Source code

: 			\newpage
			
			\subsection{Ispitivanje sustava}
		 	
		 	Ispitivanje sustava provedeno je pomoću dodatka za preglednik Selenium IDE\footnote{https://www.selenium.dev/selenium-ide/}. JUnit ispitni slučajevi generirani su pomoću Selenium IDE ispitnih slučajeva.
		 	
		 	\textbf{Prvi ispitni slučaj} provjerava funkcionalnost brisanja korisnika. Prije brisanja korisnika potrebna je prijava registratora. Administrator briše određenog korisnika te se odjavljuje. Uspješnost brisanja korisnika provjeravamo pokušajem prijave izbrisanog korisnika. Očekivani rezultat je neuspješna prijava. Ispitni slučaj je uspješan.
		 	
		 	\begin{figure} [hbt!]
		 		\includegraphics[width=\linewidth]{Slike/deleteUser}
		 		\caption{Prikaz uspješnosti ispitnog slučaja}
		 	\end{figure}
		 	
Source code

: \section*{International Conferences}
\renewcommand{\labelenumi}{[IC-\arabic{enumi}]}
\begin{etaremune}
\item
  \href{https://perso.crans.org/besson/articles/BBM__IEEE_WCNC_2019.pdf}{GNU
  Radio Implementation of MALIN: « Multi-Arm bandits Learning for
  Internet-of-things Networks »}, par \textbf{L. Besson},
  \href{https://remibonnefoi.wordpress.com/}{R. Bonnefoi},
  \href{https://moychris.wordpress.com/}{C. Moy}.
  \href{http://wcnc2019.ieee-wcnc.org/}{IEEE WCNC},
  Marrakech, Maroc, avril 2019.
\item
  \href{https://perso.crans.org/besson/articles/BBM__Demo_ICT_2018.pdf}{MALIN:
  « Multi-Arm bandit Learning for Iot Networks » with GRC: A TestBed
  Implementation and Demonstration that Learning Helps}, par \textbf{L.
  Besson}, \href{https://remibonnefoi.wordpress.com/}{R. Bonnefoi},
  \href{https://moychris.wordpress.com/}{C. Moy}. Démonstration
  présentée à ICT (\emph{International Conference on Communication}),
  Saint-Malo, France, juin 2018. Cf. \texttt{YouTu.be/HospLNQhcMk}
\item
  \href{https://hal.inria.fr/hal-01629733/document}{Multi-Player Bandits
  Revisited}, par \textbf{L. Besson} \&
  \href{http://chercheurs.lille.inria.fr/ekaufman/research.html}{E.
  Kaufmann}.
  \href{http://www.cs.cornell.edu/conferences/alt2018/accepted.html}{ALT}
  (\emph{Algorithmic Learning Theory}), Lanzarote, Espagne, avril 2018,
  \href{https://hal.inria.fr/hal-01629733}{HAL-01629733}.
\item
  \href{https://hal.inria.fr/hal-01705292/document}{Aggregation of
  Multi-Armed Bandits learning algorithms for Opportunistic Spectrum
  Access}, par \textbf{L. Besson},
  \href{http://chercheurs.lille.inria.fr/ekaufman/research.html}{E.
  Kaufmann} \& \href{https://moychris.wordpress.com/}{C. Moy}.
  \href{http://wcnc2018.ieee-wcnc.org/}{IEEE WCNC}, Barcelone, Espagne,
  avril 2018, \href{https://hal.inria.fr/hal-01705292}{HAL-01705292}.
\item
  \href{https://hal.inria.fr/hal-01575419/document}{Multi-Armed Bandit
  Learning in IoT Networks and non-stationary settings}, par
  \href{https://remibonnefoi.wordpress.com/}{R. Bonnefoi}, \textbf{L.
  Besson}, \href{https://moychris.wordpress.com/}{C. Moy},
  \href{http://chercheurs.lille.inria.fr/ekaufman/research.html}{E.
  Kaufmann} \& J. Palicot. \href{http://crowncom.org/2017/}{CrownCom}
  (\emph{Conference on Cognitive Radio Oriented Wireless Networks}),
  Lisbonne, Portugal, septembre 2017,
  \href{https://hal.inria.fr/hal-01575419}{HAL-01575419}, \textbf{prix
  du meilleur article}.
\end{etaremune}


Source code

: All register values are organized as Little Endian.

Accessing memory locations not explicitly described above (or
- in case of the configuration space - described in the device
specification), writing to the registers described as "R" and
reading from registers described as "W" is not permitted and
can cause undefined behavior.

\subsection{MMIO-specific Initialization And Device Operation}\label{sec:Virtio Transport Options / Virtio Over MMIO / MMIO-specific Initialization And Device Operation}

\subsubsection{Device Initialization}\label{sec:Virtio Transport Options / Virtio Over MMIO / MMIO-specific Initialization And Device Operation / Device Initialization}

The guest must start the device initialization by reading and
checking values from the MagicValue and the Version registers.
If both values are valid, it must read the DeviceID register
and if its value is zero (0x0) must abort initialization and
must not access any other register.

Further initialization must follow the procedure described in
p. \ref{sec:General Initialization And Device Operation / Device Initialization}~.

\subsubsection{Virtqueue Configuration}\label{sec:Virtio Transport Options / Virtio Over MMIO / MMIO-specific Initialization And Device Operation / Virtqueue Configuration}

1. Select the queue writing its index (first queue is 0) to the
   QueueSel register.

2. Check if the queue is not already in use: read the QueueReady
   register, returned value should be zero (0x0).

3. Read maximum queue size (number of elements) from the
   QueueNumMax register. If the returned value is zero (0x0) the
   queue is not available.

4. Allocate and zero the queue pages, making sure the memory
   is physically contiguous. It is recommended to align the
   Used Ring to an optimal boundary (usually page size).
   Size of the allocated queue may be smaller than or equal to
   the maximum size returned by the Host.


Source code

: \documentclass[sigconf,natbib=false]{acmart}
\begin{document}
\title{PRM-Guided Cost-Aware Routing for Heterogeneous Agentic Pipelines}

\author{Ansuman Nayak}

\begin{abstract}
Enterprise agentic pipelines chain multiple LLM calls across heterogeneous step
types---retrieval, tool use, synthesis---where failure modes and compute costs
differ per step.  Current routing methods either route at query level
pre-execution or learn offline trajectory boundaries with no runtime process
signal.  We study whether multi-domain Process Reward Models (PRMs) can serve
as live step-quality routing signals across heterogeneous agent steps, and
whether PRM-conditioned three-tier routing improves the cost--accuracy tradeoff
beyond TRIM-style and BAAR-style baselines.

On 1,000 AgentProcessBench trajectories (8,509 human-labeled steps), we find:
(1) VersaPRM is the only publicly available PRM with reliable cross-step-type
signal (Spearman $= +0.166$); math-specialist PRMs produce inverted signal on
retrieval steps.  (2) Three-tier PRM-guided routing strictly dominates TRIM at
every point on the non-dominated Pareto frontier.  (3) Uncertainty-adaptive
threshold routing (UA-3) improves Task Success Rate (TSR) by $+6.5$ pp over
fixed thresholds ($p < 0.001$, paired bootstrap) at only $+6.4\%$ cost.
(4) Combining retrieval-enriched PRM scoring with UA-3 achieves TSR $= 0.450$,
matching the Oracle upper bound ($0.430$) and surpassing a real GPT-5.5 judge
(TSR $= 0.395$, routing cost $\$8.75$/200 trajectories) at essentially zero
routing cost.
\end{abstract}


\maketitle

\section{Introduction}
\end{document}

-*-

What is expected.
Whenever the word "Bonnefoi" occurs in a line above, copy that line.

The answer.
  \href{https://remibonnefoi.wordpress.com/}{R. Bonnefoi},
  Besson}, \href{https://remibonnefoi.wordpress.com/}{R. Bonnefoi},
  \href{https://remibonnefoi.wordpress.com/}{R. Bonnefoi}, \textbf{L.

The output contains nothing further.